2. Hoe kunnen we ons voorbereiden op informeel getuigenis?
2 Wees voorbereid: We kunnen voorbereid zijn op informeel getuigenis door lectuur bij ons te hebben. Veel verkondigers houden traktaten bij de hand om ze te geven aan winkelpersoneel, pompbedienden en anderen die ze in de loop van de dag tegenkomen (Pred. 11:6). Een zuster die veel reist, zorgt dat ze altijd een zakbijbel en een Leert de bijbel-boek in haar handtas heeft en probeert gesprekken aan te knopen met degenen die naast haar zitten.
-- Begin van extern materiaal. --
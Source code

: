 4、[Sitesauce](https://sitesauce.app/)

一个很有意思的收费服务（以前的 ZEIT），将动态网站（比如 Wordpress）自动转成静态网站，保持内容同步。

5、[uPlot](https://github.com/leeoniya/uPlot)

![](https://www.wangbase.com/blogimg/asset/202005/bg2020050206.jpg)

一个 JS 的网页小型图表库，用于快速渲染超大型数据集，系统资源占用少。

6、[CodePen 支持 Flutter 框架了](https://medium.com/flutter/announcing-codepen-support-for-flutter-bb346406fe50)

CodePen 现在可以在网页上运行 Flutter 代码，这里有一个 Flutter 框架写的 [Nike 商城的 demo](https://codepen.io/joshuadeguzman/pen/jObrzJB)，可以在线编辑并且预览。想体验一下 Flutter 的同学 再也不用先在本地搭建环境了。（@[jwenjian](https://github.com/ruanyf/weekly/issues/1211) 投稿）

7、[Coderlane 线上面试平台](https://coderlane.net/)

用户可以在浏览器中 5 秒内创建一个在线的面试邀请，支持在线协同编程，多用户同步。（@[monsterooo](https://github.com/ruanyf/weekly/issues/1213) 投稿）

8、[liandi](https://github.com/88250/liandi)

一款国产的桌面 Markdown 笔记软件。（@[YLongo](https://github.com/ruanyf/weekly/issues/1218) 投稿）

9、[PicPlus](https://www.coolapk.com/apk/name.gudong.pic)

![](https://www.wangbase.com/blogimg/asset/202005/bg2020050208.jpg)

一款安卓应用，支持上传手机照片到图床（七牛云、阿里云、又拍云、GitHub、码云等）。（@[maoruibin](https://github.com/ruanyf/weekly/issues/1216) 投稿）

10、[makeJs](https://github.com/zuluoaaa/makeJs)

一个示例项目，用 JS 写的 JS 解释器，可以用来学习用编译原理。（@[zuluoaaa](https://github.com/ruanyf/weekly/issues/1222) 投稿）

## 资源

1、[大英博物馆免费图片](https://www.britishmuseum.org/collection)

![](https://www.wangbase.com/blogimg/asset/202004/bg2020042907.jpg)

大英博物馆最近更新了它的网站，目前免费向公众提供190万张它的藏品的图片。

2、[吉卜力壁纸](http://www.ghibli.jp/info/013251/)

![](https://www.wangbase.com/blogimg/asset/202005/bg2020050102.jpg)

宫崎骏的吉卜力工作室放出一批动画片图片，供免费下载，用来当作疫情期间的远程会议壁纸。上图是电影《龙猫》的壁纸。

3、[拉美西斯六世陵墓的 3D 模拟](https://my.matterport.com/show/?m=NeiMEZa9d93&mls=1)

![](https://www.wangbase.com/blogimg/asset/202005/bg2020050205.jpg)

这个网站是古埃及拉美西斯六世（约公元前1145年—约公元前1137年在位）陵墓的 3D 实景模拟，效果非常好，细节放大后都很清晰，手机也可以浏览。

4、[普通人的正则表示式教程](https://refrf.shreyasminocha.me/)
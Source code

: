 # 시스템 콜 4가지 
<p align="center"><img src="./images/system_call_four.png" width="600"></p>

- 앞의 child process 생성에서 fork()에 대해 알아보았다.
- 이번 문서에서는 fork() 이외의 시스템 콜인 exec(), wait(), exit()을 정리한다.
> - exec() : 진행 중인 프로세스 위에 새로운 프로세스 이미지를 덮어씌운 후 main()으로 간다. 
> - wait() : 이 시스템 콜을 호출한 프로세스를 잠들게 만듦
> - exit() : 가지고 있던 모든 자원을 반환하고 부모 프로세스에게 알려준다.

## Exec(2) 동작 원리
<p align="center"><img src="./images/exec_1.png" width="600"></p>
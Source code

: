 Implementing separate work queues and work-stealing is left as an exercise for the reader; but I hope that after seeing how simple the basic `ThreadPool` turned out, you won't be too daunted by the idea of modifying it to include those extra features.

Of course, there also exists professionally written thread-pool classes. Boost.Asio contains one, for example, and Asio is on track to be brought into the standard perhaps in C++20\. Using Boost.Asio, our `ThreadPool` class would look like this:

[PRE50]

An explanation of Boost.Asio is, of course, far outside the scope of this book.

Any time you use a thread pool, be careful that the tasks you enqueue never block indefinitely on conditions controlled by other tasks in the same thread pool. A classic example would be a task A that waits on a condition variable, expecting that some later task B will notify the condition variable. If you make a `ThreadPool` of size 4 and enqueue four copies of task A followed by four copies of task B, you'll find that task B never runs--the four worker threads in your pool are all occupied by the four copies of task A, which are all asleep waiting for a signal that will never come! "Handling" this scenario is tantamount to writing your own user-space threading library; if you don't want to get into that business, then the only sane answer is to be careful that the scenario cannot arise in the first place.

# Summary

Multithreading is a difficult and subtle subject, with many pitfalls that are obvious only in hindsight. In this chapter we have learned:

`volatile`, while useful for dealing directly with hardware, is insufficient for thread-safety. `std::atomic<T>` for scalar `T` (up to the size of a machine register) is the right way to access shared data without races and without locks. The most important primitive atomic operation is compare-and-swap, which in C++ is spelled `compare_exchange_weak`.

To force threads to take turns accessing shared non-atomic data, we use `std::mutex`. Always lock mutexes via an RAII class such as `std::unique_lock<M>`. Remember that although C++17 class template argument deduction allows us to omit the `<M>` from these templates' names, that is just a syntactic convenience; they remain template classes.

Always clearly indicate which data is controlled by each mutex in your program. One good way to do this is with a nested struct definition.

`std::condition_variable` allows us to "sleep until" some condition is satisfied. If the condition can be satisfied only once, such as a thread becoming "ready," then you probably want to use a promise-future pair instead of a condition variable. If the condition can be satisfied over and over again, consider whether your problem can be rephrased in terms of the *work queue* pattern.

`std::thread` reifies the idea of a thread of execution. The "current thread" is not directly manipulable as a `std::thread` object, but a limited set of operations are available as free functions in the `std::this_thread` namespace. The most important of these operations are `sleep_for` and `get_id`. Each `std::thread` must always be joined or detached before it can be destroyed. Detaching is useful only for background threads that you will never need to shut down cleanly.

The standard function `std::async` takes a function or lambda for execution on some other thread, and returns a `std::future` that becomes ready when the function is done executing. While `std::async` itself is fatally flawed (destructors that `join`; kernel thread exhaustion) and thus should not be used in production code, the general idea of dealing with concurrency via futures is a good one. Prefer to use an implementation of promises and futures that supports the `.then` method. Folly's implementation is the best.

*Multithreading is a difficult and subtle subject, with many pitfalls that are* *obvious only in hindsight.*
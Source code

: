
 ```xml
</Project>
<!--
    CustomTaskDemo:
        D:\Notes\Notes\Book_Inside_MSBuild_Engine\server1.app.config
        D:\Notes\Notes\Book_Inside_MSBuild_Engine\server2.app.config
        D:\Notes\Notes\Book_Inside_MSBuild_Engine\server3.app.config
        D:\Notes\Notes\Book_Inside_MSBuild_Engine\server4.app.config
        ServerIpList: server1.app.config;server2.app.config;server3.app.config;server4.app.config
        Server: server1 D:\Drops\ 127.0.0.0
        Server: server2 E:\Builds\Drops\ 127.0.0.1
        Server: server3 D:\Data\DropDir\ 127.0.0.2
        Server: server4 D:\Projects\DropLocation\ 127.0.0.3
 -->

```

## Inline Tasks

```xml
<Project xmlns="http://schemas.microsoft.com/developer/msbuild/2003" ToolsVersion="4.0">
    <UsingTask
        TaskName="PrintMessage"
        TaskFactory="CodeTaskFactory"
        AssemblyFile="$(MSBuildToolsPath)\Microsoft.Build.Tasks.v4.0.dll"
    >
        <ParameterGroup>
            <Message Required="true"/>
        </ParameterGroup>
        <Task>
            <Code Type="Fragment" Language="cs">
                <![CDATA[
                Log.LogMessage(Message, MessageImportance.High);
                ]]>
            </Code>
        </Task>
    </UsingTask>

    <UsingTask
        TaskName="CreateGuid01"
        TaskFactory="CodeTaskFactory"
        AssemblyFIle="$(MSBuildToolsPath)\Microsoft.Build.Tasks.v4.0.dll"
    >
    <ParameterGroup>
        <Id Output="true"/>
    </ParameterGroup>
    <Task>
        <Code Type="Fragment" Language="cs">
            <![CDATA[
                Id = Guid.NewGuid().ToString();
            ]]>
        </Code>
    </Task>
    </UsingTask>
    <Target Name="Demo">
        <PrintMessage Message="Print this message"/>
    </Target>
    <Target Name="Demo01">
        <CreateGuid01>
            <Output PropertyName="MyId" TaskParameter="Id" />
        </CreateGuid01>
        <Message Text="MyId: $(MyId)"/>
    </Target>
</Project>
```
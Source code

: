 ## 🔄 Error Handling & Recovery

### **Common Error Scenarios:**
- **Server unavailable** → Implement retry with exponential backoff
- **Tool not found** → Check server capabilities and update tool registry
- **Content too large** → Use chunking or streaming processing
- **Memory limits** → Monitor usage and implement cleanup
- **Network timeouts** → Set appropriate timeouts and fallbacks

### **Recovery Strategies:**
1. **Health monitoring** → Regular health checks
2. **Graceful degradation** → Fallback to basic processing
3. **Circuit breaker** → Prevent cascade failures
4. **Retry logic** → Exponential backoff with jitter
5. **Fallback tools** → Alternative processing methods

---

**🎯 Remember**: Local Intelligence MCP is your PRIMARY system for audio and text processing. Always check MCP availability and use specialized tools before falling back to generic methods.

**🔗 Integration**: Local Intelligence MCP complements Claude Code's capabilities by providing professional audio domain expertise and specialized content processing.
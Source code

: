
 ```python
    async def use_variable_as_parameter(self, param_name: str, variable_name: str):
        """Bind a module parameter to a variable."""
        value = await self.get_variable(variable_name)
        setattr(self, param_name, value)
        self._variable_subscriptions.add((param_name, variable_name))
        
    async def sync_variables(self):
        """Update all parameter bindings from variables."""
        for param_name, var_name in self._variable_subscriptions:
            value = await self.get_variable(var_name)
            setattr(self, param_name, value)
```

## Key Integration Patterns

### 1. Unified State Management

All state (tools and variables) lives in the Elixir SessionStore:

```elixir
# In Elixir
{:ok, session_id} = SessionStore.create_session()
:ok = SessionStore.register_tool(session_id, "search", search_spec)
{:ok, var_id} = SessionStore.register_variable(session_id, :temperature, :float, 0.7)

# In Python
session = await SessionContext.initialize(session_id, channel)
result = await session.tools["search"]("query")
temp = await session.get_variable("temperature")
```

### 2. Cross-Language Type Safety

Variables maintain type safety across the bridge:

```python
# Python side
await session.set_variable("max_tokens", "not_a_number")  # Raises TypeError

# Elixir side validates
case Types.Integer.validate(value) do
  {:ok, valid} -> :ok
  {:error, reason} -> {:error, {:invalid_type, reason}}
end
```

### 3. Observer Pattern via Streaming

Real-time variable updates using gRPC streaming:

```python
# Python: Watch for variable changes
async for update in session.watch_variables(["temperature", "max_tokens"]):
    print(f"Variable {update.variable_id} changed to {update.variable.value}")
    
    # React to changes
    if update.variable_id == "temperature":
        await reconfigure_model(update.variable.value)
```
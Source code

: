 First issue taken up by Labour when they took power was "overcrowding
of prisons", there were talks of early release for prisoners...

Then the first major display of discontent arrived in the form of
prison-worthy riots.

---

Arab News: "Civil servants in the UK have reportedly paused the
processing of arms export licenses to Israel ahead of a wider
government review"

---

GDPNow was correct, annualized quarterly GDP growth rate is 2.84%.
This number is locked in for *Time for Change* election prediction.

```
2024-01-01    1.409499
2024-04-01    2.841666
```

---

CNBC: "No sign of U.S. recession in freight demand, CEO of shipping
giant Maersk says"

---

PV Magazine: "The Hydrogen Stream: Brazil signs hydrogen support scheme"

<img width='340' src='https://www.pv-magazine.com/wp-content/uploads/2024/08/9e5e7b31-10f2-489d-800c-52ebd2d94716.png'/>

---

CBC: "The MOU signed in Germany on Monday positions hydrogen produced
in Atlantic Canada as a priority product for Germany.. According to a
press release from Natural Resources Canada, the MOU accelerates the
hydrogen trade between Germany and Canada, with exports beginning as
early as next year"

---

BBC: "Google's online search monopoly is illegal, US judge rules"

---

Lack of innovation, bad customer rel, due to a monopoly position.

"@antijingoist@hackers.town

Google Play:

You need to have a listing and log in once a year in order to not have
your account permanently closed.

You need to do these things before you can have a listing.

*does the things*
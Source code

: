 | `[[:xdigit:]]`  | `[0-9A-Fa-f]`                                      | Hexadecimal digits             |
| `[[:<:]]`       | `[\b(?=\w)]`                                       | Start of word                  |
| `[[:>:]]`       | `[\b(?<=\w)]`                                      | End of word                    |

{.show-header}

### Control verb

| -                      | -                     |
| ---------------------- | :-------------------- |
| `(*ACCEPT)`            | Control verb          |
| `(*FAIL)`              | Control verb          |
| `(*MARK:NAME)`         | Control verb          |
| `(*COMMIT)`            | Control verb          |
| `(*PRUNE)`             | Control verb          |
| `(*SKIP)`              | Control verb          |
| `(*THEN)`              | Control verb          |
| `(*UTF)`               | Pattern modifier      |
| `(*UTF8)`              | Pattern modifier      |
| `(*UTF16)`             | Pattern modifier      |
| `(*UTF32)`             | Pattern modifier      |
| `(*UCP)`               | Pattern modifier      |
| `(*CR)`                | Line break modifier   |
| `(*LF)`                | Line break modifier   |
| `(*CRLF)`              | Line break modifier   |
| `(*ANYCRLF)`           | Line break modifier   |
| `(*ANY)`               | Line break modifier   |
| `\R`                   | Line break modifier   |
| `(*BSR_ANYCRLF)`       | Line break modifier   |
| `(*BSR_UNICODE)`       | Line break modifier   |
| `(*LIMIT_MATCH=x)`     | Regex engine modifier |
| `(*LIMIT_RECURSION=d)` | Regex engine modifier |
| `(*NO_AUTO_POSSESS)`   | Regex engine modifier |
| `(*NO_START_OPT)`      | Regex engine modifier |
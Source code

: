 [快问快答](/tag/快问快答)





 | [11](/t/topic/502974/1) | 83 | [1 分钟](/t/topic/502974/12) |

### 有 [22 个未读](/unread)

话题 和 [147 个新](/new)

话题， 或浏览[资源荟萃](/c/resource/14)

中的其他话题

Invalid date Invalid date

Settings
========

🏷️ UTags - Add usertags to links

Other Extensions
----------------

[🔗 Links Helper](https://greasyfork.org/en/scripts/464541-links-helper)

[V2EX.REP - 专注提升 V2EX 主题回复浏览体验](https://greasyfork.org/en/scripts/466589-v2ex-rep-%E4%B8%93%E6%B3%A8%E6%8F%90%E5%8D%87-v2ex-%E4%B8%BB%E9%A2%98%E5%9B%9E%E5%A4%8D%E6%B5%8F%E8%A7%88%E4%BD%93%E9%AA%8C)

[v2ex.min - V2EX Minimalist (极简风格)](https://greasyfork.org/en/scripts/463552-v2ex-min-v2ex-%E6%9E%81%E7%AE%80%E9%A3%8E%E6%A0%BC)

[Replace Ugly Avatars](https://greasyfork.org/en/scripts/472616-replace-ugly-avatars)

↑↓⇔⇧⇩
3. Hoe kunnen we een gesprek beginnen?
3 Een gesprek beginnen: Als we informeel getuigenis geven, hoeven we niet meteen van wal te steken over een Bijbels onderwerp. Jezus begon het gesprek met de vrouw bij de bron ook niet door te zeggen dat hij de Messias was. Hij vroeg haar simpelweg iets te drinken, en haar nieuwsgierigheid was gewekt (Joh. 4:7-9). Een zuster heeft gemerkt dat zo’n aanpak haar helpt een gesprek te beginnen als iemand haar vraagt of ze prettige feestdagen heeft gehad. In plaats van te zeggen dat ze er niet aan meedoet omdat ze een van Jehovah’s Getuigen is, antwoordt ze: „Ik heb er persoonlijk voor gekozen daar niet aan mee te doen.” Meestal vraagt de ander dan waarom en kan de zuster getuigenis geven.
4. Waarom motiveert Mattheüs 28:18-20 jou?
4 Hoewel Jezus zijn ijverige aardse bediening heeft voltooid, gaat het hem nog steeds na aan het hart dat het predikingswerk wordt gedaan zoals hij het deed (Matth. 28:18-20). Net als ons Voorbeeld Jezus zijn wij als Getuigen dan ook altijd gereed om een openbare bekendmaking te doen van ons geloof (Hebr. 10:23).